La stagione dei commissari alla spending review inaugurata dal governo Monti, che chiama a palazzo Chigi nell’aprile del 2012 Enrico Bondi, prosegue con l’allora Ragioniere generale dello Stato Mario Canzio, che cede il passo nel 2013 a Cottarelli il quale chiude la sua esperienza nell’ottobre del 2014 lasciando in eredità un rapporto che puntava a realizzare per 3,6 miliardi nel 2015, 8,3 miliardi nel 2016 e 11,3 miliardi a decorrere dal 2017. Poi arriva nel marzo 2015 Yoram Gutgeld, affiancato per pochi mesi da Roberto Perotti. Breve apparizione anche per Francesco Giavazzi che nel luglio del 2012 aveva proposto di ridurre di oltre 10 miliardi i contributi a fondo perduto alle imprese.
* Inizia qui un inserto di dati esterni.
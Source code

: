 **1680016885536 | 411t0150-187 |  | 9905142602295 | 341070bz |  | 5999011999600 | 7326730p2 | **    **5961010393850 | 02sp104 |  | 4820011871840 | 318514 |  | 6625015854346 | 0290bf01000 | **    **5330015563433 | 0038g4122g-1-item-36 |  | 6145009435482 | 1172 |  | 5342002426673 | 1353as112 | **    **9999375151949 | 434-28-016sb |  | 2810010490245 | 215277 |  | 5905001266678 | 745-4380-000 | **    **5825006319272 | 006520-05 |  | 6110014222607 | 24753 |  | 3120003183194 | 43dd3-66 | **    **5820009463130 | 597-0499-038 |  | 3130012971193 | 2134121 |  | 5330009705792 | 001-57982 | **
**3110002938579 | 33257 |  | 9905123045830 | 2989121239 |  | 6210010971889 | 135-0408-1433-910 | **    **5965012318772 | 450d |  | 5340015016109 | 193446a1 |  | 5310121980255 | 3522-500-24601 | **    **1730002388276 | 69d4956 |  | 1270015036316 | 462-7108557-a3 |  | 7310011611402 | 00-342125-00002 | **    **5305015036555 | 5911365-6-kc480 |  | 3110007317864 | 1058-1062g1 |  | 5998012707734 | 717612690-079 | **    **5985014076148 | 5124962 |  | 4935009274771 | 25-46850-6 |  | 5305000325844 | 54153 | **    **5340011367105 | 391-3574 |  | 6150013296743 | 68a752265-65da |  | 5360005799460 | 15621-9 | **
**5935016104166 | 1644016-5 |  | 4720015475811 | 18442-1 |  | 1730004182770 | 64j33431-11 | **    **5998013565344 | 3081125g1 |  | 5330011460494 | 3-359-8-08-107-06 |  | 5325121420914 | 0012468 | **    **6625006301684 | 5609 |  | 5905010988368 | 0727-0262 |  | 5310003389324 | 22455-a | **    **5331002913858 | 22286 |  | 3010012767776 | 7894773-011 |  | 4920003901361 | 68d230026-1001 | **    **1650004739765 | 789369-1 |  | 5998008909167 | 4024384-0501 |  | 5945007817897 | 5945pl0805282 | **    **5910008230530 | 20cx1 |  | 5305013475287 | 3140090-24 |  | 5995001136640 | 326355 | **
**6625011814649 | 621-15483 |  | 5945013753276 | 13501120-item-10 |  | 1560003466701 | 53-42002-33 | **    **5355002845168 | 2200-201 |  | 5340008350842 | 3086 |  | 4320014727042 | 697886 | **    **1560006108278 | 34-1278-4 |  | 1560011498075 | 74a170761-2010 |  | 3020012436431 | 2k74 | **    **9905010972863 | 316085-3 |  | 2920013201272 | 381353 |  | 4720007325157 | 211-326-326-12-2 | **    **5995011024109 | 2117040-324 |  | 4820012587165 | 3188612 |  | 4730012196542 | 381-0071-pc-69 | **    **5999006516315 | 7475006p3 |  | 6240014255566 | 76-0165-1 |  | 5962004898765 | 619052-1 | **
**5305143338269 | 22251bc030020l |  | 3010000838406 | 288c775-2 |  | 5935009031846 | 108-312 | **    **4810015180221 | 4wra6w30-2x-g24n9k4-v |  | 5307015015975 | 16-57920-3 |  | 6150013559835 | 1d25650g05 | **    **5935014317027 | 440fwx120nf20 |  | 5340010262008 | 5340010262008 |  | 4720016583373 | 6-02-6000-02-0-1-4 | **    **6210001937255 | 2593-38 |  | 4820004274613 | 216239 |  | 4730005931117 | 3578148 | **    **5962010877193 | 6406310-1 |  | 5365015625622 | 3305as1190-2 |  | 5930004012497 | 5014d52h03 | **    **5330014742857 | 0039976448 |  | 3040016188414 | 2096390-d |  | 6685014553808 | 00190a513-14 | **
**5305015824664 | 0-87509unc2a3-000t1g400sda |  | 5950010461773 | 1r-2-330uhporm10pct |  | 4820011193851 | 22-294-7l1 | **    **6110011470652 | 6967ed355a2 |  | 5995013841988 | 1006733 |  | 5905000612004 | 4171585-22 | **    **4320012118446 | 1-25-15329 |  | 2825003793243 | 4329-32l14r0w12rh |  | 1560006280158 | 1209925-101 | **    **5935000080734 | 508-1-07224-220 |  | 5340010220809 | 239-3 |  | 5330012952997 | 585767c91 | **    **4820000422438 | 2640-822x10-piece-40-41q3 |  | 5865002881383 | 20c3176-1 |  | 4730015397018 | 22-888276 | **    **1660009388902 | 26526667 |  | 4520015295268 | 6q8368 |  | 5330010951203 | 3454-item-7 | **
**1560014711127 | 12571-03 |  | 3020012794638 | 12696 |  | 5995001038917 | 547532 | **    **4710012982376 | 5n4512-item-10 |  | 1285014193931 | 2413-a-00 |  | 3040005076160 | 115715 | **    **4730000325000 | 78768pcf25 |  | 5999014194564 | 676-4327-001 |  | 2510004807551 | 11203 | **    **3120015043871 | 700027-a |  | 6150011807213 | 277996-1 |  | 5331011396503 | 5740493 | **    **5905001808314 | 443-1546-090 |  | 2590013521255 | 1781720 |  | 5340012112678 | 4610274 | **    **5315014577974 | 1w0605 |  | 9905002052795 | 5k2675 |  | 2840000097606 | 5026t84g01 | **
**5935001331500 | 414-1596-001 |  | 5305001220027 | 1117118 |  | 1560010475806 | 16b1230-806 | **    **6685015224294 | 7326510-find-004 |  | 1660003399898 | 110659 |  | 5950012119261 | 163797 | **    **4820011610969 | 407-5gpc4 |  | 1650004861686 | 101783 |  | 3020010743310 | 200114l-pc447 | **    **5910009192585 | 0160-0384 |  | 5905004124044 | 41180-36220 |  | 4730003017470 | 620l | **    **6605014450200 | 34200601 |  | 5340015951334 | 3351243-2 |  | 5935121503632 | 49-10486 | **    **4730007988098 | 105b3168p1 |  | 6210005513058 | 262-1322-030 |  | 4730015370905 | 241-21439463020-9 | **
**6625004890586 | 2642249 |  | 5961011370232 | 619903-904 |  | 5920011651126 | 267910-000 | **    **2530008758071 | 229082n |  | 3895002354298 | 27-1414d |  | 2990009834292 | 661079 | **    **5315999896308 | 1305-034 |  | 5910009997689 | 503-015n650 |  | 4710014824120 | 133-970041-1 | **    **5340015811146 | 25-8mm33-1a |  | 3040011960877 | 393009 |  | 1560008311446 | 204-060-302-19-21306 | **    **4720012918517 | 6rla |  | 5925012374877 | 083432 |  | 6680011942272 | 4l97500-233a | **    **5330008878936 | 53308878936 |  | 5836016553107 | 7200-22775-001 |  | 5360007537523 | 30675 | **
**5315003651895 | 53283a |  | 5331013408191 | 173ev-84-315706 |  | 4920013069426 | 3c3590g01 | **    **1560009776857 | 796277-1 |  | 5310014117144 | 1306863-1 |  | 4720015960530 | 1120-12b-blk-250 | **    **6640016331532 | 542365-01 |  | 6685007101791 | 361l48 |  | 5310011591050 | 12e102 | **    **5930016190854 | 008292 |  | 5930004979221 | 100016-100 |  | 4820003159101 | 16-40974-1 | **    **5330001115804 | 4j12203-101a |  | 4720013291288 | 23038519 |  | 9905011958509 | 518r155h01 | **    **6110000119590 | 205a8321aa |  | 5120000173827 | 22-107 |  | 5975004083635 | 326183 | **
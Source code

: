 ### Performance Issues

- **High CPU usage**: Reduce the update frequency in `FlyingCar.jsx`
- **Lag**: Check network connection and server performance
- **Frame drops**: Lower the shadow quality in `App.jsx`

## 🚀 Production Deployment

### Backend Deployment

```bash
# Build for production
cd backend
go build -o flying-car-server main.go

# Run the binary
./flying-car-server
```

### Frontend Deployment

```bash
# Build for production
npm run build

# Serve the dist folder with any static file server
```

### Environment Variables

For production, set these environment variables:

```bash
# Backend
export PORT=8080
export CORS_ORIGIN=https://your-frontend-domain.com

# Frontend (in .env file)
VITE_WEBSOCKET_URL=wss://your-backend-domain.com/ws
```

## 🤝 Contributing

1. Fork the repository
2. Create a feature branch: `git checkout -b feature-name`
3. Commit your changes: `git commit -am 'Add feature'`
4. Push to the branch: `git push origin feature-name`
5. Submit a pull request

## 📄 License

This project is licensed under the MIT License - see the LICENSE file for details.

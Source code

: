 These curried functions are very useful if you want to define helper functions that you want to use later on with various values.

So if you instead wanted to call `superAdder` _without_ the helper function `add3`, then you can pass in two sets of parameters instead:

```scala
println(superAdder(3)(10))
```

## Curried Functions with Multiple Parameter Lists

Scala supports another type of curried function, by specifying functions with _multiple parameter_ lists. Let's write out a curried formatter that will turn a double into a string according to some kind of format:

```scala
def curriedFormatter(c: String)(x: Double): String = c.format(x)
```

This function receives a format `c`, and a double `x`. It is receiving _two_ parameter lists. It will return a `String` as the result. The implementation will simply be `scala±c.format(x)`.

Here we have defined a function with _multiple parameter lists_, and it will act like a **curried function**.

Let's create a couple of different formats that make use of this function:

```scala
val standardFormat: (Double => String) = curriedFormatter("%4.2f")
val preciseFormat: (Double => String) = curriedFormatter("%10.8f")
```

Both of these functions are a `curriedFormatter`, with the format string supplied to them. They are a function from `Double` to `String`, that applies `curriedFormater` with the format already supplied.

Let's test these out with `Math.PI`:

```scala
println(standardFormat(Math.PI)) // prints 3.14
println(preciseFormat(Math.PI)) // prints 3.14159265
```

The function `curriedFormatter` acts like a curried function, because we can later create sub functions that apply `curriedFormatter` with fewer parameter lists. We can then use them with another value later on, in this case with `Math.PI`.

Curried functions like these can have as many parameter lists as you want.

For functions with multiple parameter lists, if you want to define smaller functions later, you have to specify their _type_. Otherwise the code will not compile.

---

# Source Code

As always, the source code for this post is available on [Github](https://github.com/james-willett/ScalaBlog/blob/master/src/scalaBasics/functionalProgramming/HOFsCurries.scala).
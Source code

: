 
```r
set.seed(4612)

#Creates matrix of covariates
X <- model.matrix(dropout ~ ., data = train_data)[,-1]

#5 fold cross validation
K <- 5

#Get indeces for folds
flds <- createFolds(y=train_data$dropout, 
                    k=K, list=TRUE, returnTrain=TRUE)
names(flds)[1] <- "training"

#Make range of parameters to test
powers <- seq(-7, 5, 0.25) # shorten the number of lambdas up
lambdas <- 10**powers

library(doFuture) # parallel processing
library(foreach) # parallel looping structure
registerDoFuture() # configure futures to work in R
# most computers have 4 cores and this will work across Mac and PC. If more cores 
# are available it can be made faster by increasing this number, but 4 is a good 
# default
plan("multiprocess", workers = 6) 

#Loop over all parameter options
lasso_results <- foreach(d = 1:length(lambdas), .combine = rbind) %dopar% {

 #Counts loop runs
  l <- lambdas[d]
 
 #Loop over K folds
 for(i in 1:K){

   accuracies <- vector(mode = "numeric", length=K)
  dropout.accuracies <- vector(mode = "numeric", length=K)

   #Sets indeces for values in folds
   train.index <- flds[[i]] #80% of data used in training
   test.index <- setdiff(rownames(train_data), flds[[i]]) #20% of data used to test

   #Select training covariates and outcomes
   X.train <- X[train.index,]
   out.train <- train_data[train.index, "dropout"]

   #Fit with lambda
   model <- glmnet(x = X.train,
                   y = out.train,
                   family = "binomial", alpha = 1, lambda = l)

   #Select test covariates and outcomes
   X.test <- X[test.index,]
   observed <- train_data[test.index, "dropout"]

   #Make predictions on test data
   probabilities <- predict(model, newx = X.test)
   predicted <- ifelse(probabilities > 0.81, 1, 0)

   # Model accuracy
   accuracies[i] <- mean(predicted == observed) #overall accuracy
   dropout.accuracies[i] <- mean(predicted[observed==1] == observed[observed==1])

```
Ora si riparte, senza commissari, ma con l’Europa che vigila. Sarà la volta buona? Nell’immediato, il presidente del Consiglio, Mario Draghi e il ministro dell’Economia, Daniele Franco faticheranno non poco a tenere a freno le richieste di ulteriore ricorso all’indebitamento provenienti da buona parte della maggioranza. Ora motivate dall’esigenza di far fronte al caro bollette. Man mano che si avvicineranno le elezioni per piantare questa o quella “bandierina”. Ciclo elettorale di spesa, si chiamava un tempo. Piuttosto, occorrerebbe concentrarsi al massimo sulla puntuale attuazione del Pnrr.